An example, if I may: "Lose" versus "Loose". There's a very big difference here as I'm sure you can see. LOSE means to NOT WIN whereas LOOSE means NOT TIGHT. So if you lovely erotic writers are trying to tell me that a particular girl did not win the race, this should be written with only a single "O".

So, why do I constantly see double "O's"? The girl did not LOOSE the race. It's just not possible! Put in the opposite and it makes even less sense: The girl will tighten the race. How the hell could you get that mixed up!?

So, here is where we look at how to avoid such collossal cock-ups: SOUND IT OUT.

LOSE has one "O", but also an "E" on the end. Any single-voweled word with an "E" on the end automatically applies the 'long-sounding' version of the vowel. Sound the word out to get an idea of how it sounds: "If it has a voiced Z sound, then it’s “lose.” If it has a hissy S sound, then it’s “loose.” Here are examples of correct usage: “He tends to lose his keys.” “She lets her dog run loose.”
Note that when “lose” turns into “losing” it loses its “E.” "(1)

That wasn't so bad, was it? If you're still confused, "loose" has the word "loo" in it, I trust you know what a Loo is... I also trust that when you announce it politely, you don't say, 'I'm going to the lo'.

Another annoyance with double "O's" is the 'word' "Oops". Same deal as above. "Oops" should ALWAYS have two "O's". NO exceptions. Get it. Got it? Good.

It's really quite simple when you think about it, and it shouldn't have to happen. A double letter can make all the difference.

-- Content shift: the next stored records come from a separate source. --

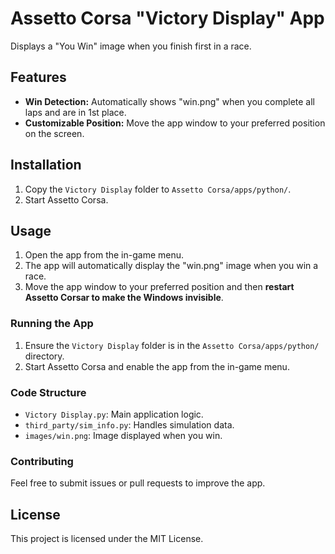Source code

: # Assetto Corsa "Victory Display" App

Displays a "You Win" image when you finish first in a race.

## Features

- **Win Detection:** Automatically shows "win.png" when you complete all laps and are in 1st place.
- **Customizable Position:** Move the app window to your preferred position on the screen.

## Installation

1. Copy the `Victory Display` folder to `Assetto Corsa/apps/python/`.
2. Start Assetto Corsa.

## Usage

1. Open the app from the in-game menu.
2. The app will automatically display the "win.png" image when you win a race.
3. Move the app window to your preferred position and then **restart Assetto Corsar to make the Windows invisible**.

### Running the App

1. Ensure the `Victory Display` folder is in the `Assetto Corsa/apps/python/` directory.
2. Start Assetto Corsa and enable the app from the in-game menu.

### Code Structure

- `Victory Display.py`: Main application logic.
- `third_party/sim_info.py`: Handles simulation data.
- `images/win.png`: Image displayed when you win.

### Contributing

Feel free to submit issues or pull requests to improve the app.

## License

This project is licensed under the MIT License.
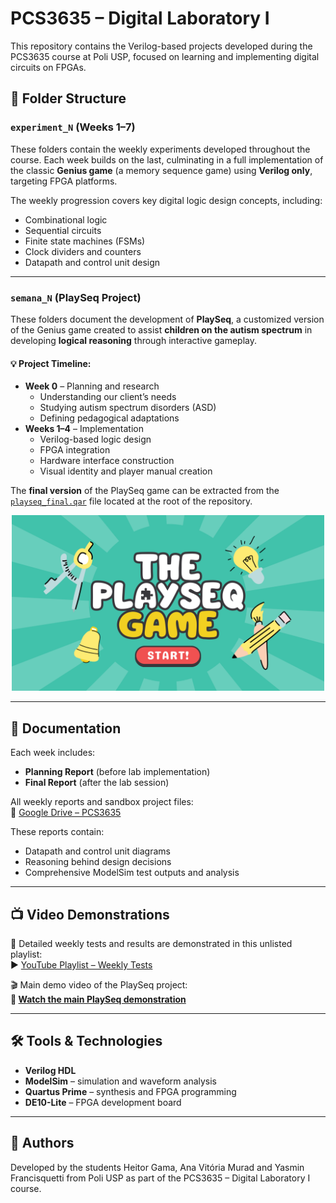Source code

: # PCS3635 – Digital Laboratory I

This repository contains the Verilog-based projects developed during the PCS3635 course at Poli USP, focused on learning and implementing digital circuits on FPGAs.

## 📁 Folder Structure

### `experiment_N` (Weeks 1–7)

These folders contain the weekly experiments developed throughout the course. Each week builds on the last, culminating in a full implementation of the classic **Genius game** (a memory sequence game) using **Verilog only**, targeting FPGA platforms.

The weekly progression covers key digital logic design concepts, including:
- Combinational logic
- Sequential circuits
- Finite state machines (FSMs)
- Clock dividers and counters
- Datapath and control unit design

---

### `semana_N` (PlaySeq Project)

These folders document the development of **PlaySeq**, a customized version of the Genius game created to assist **children on the autism spectrum** in developing **logical reasoning** through interactive gameplay.

#### 💡 Project Timeline:
- **Week 0** – Planning and research  
  - Understanding our client’s needs
  - Studying autism spectrum disorders (ASD)
  - Defining pedagogical adaptations
- **Weeks 1–4** – Implementation  
  - Verilog-based logic design
  - FPGA integration
  - Hardware interface construction
  - Visual identity and player manual creation

The **final version** of the PlaySeq game can be extracted from the [`playseq_final.qar`](./playseq_final.qar) file located at the root of the repository.

<p align="center">
  <img src="assets/playseq.png" alt="PlaySeq Visual Identity" width="500"/>
</p>

---

## 📄 Documentation

Each week includes:
- **Planning Report** (before lab implementation)
- **Final Report** (after the lab session)

All weekly reports and sandbox project files:  
📂 [Google Drive – PCS3635](https://drive.google.com/drive/folders/1-doGEk03lN08pOinlktC5XwPkQwppnl2?usp=sharing)

These reports contain:
- Datapath and control unit diagrams
- Reasoning behind design decisions
- Comprehensive ModelSim test outputs and analysis

---

## 📺 Video Demonstrations

🧪 Detailed weekly tests and results are demonstrated in this unlisted playlist:  
▶️ [YouTube Playlist – Weekly Tests](https://www.youtube.com/playlist?list=PLVnyiOg1rB7cQuaoBw2ko2DIo78hjmx3q)

🎬 Main demo video of the PlaySeq project:  
**🔗 [Watch the main PlaySeq demonstration](https://youtu.be/u7cLGeLNcNw)**

---

## 🛠️ Tools & Technologies

- **Verilog HDL**
- **ModelSim** – simulation and waveform analysis
- **Quartus Prime** – synthesis and FPGA programming
- **DE10-Lite** – FPGA development board

---

## 👥 Authors

Developed by the students Heitor Gama, Ana Vitória Murad and Yasmin Francisquetti from Poli USP as part of the PCS3635 – Digital Laboratory I course.

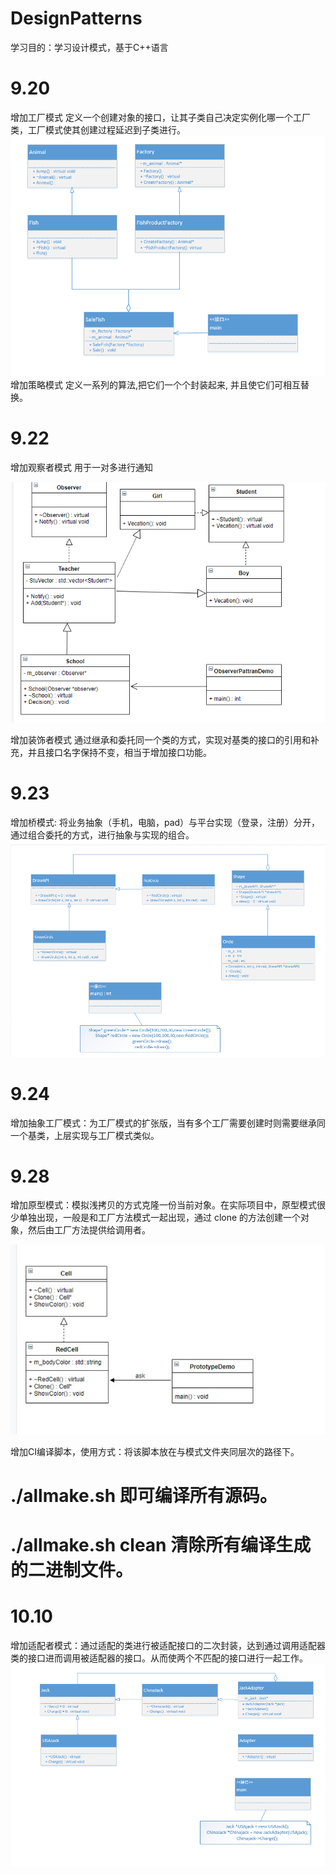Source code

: # DesignPatterns
学习目的：学习设计模式，基于C++语言

# 9.20  
增加工厂模式 定义一个创建对象的接口，让其子类自己决定实例化哪一个工厂类，工厂模式使其创建过程延迟到子类进行。  
![Image text](https://github.com/lingaojun/DesignPatterns/blob/master/FactoryMode/FactoryPattermUML.png)  
增加策略模式 定义一系列的算法,把它们一个个封装起来, 并且使它们可相互替换。  
# 9.22  
增加观察者模式 用于一对多进行通知  

![Image text](https://github.com/lingaojun/DesignPatterns/blob/master/ObserverPattern/ObserverPattern.png)  

增加装饰者模式 通过继承和委托同一个类的方式，实现对基类的接口的引用和补充，并且接口名字保持不变，相当于增加接口功能。  
# 9.23
增加桥模式: 将业务抽象（手机，电脑，pad）与平台实现（登录，注册）分开，通过组合委托的方式，进行抽象与实现的组合。  
![Image text](https://github.com/lingaojun/DesignPatterns/blob/master/BridgePattern/BridgePattern.png)
# 9.24  
增加抽象工厂模式：为工厂模式的扩张版，当有多个工厂需要创建时则需要继承同一个基类，上层实现与工厂模式类似。  
# 9.28  
增加原型模式：模拟浅拷贝的方式克隆一份当前对象。在实际项目中，原型模式很少单独出现，一般是和工厂方法模式一起出现，通过 clone 的方法创建一个对象，然后由工厂方法提供给调用者。  

![Image text](https://github.com/lingaojun/DesignPatterns/blob/master/PrototypePattern/PrototypePattern.png)  

增加CI编译脚本，使用方式：将该脚本放在与模式文件夹同层次的路径下。   
# ./allmake.sh 即可编译所有源码。  
# ./allmake.sh clean 清除所有编译生成的二进制文件。  
# 10.10  
增加适配者模式：通过适配的类进行被适配接口的二次封装，达到通过调用适配器类的接口进而调用被适配器的接口。从而使两个不匹配的接口进行一起工作。   
![Image text](https://github.com/lingaojun/DesignPatterns/blob/master/AdapterPattern/AdapterPattern.png)

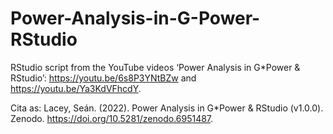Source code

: # Power-Analysis-in-G-Power-RStudio
RStudio script from the YouTube videos ‘Power Analysis in G*Power &amp; RStudio’: https://youtu.be/6s8P3YNtBZw and https://youtu.be/Ya3KdVFhcdY.

Cita as: Lacey, Seán. (2022). Power Analysis in G*Power & RStudio (v1.0.0). Zenodo. https://doi.org/10.5281/zenodo.6951487.
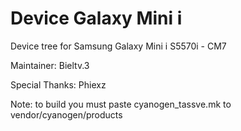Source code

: Device Galaxy Mini i
===============

Device tree for Samsung Galaxy Mini i S5570i - CM7

Maintainer: Bieltv.3

Special Thanks: Phiexz

Note: to build you must paste cyanogen_tassve.mk to vendor/cyanogen/products
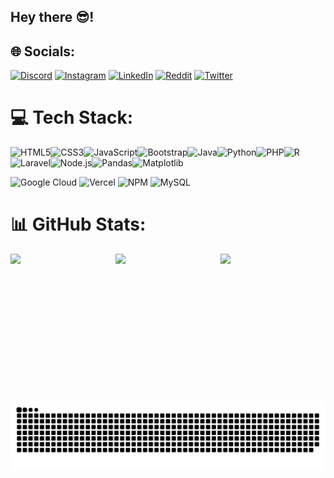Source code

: ## Hey there 😎!

## 🌐 Socials:
[![Discord](https://img.shields.io/badge/Discord-%237289DA.svg?logo=discord&logoColor=white)](https://discord.gg/a) [![Instagram](https://img.shields.io/badge/Instagram-%23E4405F.svg?logo=Instagram&logoColor=white)](https://instagram.com/a) [![LinkedIn](https://img.shields.io/badge/LinkedIn-%230077B5.svg?logo=linkedin&logoColor=white)](https://linkedin.com/in/a) [![Reddit](https://img.shields.io/badge/Reddit-%23FF4500.svg?logo=Reddit&logoColor=white)](https://reddit.com/user/a) [![Twitter](https://img.shields.io/badge/Twitter-%231DA1F2.svg?logo=Twitter&logoColor=white)](https://twitter.com/a) 

# 💻 Tech Stack:
![HTML5](https://img.shields.io/badge/html5-%23E34F26.svg?style=for-the-badge&logo=html5&logoColor=white)![CSS3](https://img.shields.io/badge/css3-%231572B6.svg?style=for-the-badge&logo=css3&logoColor=white)![JavaScript](https://img.shields.io/badge/javascript-%23323330.svg?style=for-the-badge&logo=javascript&logoColor=%23F7DF1E)![Bootstrap](https://img.shields.io/badge/bootstrap-%238511FA.svg?style=for-the-badge&logo=bootstrap&logoColor=white)![Java](https://img.shields.io/badge/java-%23ED8B00.svg?style=for-the-badge&logo=openjdk&logoColor=white)![Python](https://img.shields.io/badge/python-3670A0?style=for-the-badge&logo=python&logoColor=ffdd54)![PHP](https://img.shields.io/badge/php-%23777BB4.svg?style=for-the-badge&logo=php&logoColor=white)![R](https://img.shields.io/badge/r-%23276DC3.svg?style=for-the-badge&logo=r&logoColor=white)![Laravel](https://img.shields.io/badge/laravel-%23FF2D20.svg?style=for-the-badge&logo=laravel&logoColor=white)![Node.js](https://img.shields.io/badge/node.js-6DA55F?style=for-the-badge&logo=node.js&logoColor=white)![Pandas](https://img.shields.io/badge/pandas-%23150458.svg?style=for-the-badge&logo=pandas&logoColor=white)![Matplotlib](https://img.shields.io/badge/Matplotlib-%23ffffff.svg?style=for-the-badge&logo=Matplotlib&logoColor=black)

![Google Cloud](https://img.shields.io/badge/GoogleCloud-%234285F4.svg?style=for-the-badge&logo=google-cloud&logoColor=white)
![Vercel](https://img.shields.io/badge/vercel-%23000000.svg?style=for-the-badge&logo=vercel&logoColor=white)
![NPM](https://img.shields.io/badge/NPM-%23CB3837.svg?style=for-the-badge&logo=npm&logoColor=white)
![MySQL](https://img.shields.io/badge/mysql-%2300000f.svg?style=for-the-badge&logo=mysql&logoColor=white)


# 📊 GitHub Stats:
<div style="display: flex; justify-content: space-between;">
  <img height="160" src="https://github-readme-stats.vercel.app/api?username=leonardocardenuto&theme=tokyonight&hide_border=true&include_all_commits=false&count_private=false" />
  <img height="160em" src="https://github-readme-streak-stats.herokuapp.com/?user=leonardocardenuto&theme=tokyonight&hide_border=true" />
  <img  height="190em" src="https://github-readme-stats.vercel.app/api/top-langs/?username=leonardocardenuto&theme=tokyonight&hide_border=true&include_all_commits=true&count_private=true&layout=compact">
  <a href="https://discord.com/users/979443205730889818">
</a>

</div>

##

<br clear="both">

<img src="https://raw.githubusercontent.com/leonardocardenuto/leonardocardenuto/output/snake.svg" alt="Snake animation" />

##
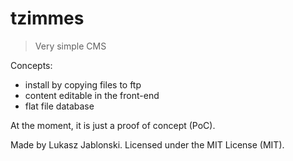 # tzimmes
> Very simple CMS

Concepts:
- install by copying files to ftp
- content editable in the front-end
- flat file database

At the moment, it is just a proof of concept (PoC).

Made by Lukasz Jablonski. Licensed under the MIT License (MIT).

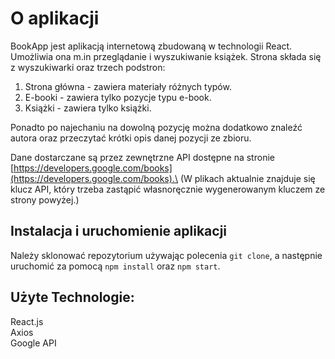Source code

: # O aplikacji

BookApp jest aplikacją internetową zbudowaną w technologii React. Umożliwia ona m.in przeglądanie i wyszukiwanie książek. 
Strona składa się z wyszukiwarki oraz trzech podstron:
1. Strona główna - zawiera materiały różnych typów.
2. E-booki - zawiera tylko pozycje typu e-book.
3. Książki - zawiera tylko książki.

Ponadto po najechaniu na dowolną pozycję można dodatkowo znaleźć autora oraz przeczytać krótki opis danej pozycji ze zbioru.

Dane dostarczane są przez zewnętrzne API dostępne na stronie [https://developers.google.com/books](https://developers.google.com/books).\
(W plikach aktualnie znajduje się klucz API, który trzeba zastąpić własnoręcznie wygenerowanym kluczem ze strony powyżej.)


## Instalacja i uruchomienie aplikacji

Należy sklonować repozytorium używając polecenia `git clone`, a następnie uruchomić za pomocą `npm install` oraz `npm start`.


## Użyte Technologie:

React.js\
Axios\
Google API
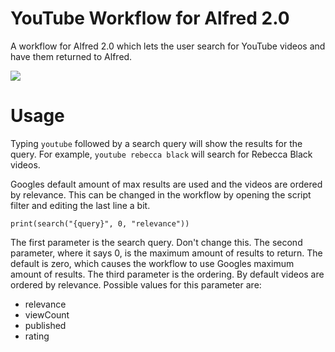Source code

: YouTube Workflow for Alfred 2.0
======

A workflow for Alfred 2.0 which lets the user search for YouTube videos and have them returned to Alfred.

![](http://f.cl.ly/items/0c1m1O1o202S2N0f3A0q/Sk%C3%A6rmbillede%202013-01-13%20kl.%2018.34.26.png)

Usage
======

Typing `youtube` followed by a search query will show the results for the query. For example, `youtube rebecca black` will search for Rebecca Black videos.

Googles default amount of max results are used and the videos are ordered by relevance. This can be changed in the workflow by opening the script filter and editing the last line a bit.

	print(search("{query}", 0, "relevance"))

The first parameter is the search query. Don't change this. The second parameter, where it says 0, is the maximum amount of results to return. The default is zero, which causes the workflow to use Googles maximum amount of results. The third parameter is the ordering. By default videos are ordered by relevance. Possible values for this parameter are:

- relevance
- viewCount
- published
- rating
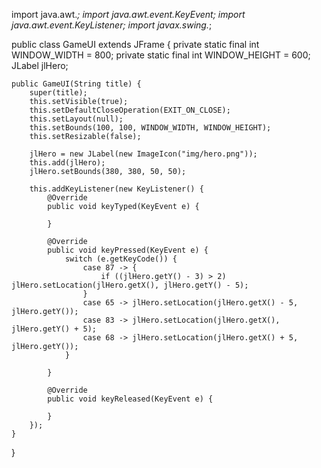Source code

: import java.awt.*;
import java.awt.event.KeyEvent;
import java.awt.event.KeyListener;
import javax.swing.*;

public class GameUI extends JFrame {
    private static final int WINDOW_WIDTH = 800;
    private static final int WINDOW_HEIGHT = 600;
    JLabel jlHero;

    public GameUI(String title) {
        super(title);
        this.setVisible(true);
        this.setDefaultCloseOperation(EXIT_ON_CLOSE);
        this.setLayout(null);
        this.setBounds(100, 100, WINDOW_WIDTH, WINDOW_HEIGHT);
        this.setResizable(false);

        jlHero = new JLabel(new ImageIcon("img/hero.png"));
        this.add(jlHero);
        jlHero.setBounds(380, 380, 50, 50);

        this.addKeyListener(new KeyListener() {
            @Override
            public void keyTyped(KeyEvent e) {

            }

            @Override
            public void keyPressed(KeyEvent e) {
                switch (e.getKeyCode()) {
                    case 87 -> {
                        if ((jlHero.getY() - 3) > 2) jlHero.setLocation(jlHero.getX(), jlHero.getY() - 5);
                    }
                    case 65 -> jlHero.setLocation(jlHero.getX() - 5, jlHero.getY());
                    case 83 -> jlHero.setLocation(jlHero.getX(), jlHero.getY() + 5);
                    case 68 -> jlHero.setLocation(jlHero.getX() + 5, jlHero.getY());
                }

            }

            @Override
            public void keyReleased(KeyEvent e) {

            }
        });
    }
}
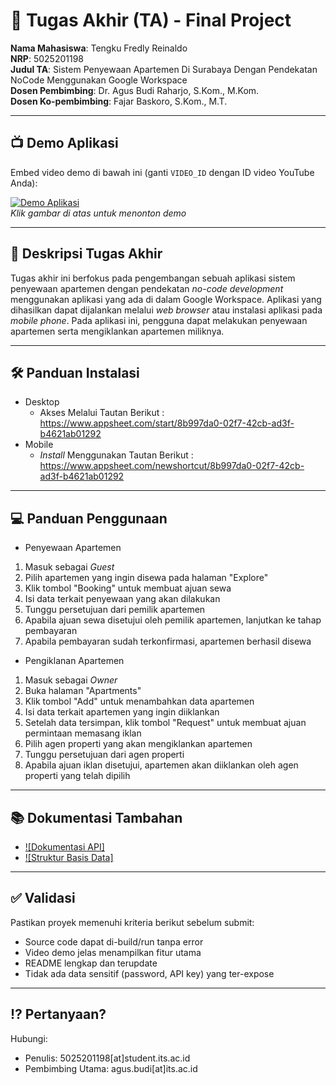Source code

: # 🏁 Tugas Akhir (TA) - Final Project

**Nama Mahasiswa**: Tengku Fredly Reinaldo  
**NRP**: 5025201198  
**Judul TA**: Sistem Penyewaan Apartemen Di Surabaya Dengan Pendekatan NoCode Menggunakan Google Workspace   
**Dosen Pembimbing**: Dr. Agus Budi Raharjo, S.Kom., M.Kom.  
**Dosen Ko-pembimbing**: Fajar Baskoro, S.Kom., M.T.

---

## 📺 Demo Aplikasi  
Embed video demo di bawah ini (ganti `VIDEO_ID` dengan ID video YouTube Anda):  

[![Demo Aplikasi](https://i.ytimg.com/vi/zIfRMTxRaIs/maxresdefault.jpg)](https://www.youtube.com/watch?v=VIDEO_ID)  
*Klik gambar di atas untuk menonton demo*

---

## 📝 Deskripsi Tugas Akhir
Tugas akhir ini berfokus pada pengembangan sebuah aplikasi sistem penyewaan apartemen dengan pendekatan _no-code development_ menggunakan aplikasi yang ada di dalam Google Workspace. Aplikasi yang dihasilkan dapat dijalankan melalui _web browser_ atau instalasi aplikasi pada _mobile phone_. Pada aplikasi ini, pengguna dapat melakukan penyewaan apartemen serta mengiklankan apartemen miliknya.

---

## 🛠 Panduan Instalasi  

- Desktop
  - Akses Melalui Tautan Berikut : https://www.appsheet.com/start/8b997da0-02f7-42cb-ad3f-b4621ab01292
- Mobile
  - _Install_ Menggunakan Tautan Berikut : https://www.appsheet.com/newshortcut/8b997da0-02f7-42cb-ad3f-b4621ab01292

---

## 💻 Panduan Penggunaan
- Penyewaan Apartemen
1. Masuk sebagai _Guest_
2. Pilih apartemen yang ingin disewa pada halaman "Explore"
3. Klik tombol "Booking" untuk membuat ajuan sewa
4. Isi data terkait penyewaan yang akan dilakukan
5. Tunggu persetujuan dari pemilik apartemen
6. Apabila ajuan sewa disetujui oleh pemilik apartemen, lanjutkan ke tahap pembayaran
7. Apabila pembayaran sudah terkonfirmasi, apartemen berhasil disewa

- Pengiklanan Apartemen
1. Masuk sebagai _Owner_
2. Buka halaman "Apartments"
3. Klik tombol "Add" untuk menambahkan data apartemen
4. Isi data terkait apartemen yang ingin diiklankan
5. Setelah data tersimpan, klik tombol "Request" untuk membuat ajuan permintaan memasang iklan
6. Pilih agen properti yang akan mengiklankan apartemen
7. Tunggu persetujuan dari agen properti
8. Apabila ajuan iklan disetujui, apartemen akan diiklankan oleh agen properti yang telah dipilih
---

## 📚 Dokumentasi Tambahan

- [![Dokumentasi API]](https://docs.midtrans.com/reference/snap-api-overview)
- [![Struktur Basis Data]](https://drive.google.com/file/d/1osyyOaerBBs3iNJT4SB4m85v2r8fWsA-/view?usp=sharing)

---

## ✅ Validasi

Pastikan proyek memenuhi kriteria berikut sebelum submit:
- Source code dapat di-build/run tanpa error
- Video demo jelas menampilkan fitur utama
- README lengkap dan terupdate
- Tidak ada data sensitif (password, API key) yang ter-expose

---

## ⁉️ Pertanyaan?

Hubungi:
- Penulis: 5025201198[at]student.its.ac.id
- Pembimbing Utama: agus.budi[at]its.ac.id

So, homework for today - identify other double lettered words that have a single letter counterpart (like "lose" and "loose") and correctly use them in a sentence.

NO CHEATING! Now, I am trusting you, and I can assure you, I will be double checking all submitted answers. Cheaters WILL lose (or is it loose ?) marks.

Until my next article,
This Lord Belthizor, Assistant Editor for Mistress Journals, signing off.

One last thing, if you wish to contact me with suggestions for my next article, or even just to discuss something with me, please don't hesitate to do so. I may be a sour bastard at times, but I'm also helpful.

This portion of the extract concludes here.